UK regulatory focus will hold firm on liquidity risk

Banks should be running to match regulators' focus on liquidity risk management, says a report by JWG-IT

LONDON - UK regulators will "hold firm" on their commitment to liquidity risk regulation, according to a new study released by technology risk and regulatory think-tank JWG-IT.

The UK Financial Services Authority (FSA)'s proposed liquidity risk regime will go ahead, says the paper, allowing for delays, by Q1 2010. In a March 12 speech, FSA chief executive Hector Sants said "people should be very frightened if the FSA suggest a tough line".

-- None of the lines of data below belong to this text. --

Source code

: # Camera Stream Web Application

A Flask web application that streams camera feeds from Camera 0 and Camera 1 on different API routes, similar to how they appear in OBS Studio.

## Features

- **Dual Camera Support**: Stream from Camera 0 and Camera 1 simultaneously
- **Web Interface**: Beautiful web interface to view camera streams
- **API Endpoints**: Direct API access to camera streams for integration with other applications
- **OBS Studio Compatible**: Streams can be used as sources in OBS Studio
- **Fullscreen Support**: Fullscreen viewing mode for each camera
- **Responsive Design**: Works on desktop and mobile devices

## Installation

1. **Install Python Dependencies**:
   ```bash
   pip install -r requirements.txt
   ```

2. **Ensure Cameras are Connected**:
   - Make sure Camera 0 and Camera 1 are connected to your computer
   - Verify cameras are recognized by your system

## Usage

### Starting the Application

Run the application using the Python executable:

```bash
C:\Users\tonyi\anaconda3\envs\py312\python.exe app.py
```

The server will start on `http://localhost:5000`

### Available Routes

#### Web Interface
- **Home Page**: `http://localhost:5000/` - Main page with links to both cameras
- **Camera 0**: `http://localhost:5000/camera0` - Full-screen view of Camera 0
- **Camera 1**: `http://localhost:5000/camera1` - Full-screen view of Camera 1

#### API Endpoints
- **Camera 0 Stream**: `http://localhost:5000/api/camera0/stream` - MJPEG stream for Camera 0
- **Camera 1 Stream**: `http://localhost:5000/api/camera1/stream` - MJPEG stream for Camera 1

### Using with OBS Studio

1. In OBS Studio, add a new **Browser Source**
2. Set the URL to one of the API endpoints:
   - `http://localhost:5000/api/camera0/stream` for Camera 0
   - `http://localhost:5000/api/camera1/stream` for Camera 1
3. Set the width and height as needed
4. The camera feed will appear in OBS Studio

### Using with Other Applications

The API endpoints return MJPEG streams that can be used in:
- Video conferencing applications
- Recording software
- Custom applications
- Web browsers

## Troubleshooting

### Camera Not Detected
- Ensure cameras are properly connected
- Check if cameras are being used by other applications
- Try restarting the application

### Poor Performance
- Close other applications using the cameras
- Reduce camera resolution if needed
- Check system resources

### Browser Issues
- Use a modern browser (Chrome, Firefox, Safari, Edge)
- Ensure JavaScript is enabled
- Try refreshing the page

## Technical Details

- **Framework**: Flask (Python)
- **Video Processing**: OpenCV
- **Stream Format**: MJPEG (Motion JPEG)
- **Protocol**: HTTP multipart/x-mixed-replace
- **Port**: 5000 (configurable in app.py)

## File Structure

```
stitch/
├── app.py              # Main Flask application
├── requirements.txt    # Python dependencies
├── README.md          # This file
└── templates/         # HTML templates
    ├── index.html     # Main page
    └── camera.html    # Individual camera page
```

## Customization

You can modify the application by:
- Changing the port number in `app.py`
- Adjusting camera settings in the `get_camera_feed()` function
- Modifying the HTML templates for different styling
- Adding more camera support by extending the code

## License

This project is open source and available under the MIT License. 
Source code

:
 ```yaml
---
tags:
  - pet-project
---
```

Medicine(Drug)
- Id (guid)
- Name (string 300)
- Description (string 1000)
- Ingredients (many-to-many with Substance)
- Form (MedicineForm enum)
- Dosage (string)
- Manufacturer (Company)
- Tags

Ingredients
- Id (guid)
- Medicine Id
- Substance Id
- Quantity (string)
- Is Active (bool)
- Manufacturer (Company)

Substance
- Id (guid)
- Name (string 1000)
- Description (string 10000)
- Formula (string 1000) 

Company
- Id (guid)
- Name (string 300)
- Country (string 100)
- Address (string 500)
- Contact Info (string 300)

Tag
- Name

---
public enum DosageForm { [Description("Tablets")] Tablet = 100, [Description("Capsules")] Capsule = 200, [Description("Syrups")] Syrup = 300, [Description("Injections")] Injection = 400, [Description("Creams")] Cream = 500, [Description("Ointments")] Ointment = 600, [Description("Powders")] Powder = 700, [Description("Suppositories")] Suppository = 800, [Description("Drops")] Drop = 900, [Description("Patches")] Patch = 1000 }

Further evidence of a "no more Mr Nice Guy" approach was found in the FSA's December 08/22 consultation paper on liquidity risk. Expectations are that the imminent Turner Review by FSA chairman Lord Adair Turner will endorse February's European Union report by Jacques de Larosiere calling for systemic-risk safeguards across Europe.

"Banks should be pulling their experts together - treasury, finance, risk communities, business operations and technology management - to break down their internal barriers and define a roadmap that gets each bank to an integrated, global view of its liquidity risks," says the JWG-IT release.

JWG-IT says banks need to begin stronger, "extreme but plausible" scenarios for liquidity risk stress testing, fine-tuning lists of "known unknowns", or else consequences for senior management could be dire, as they are increasingly held responsible by the FSA, while the cost of tightly enforced regulation for firms could rival costs of Sarbanes-Oxley.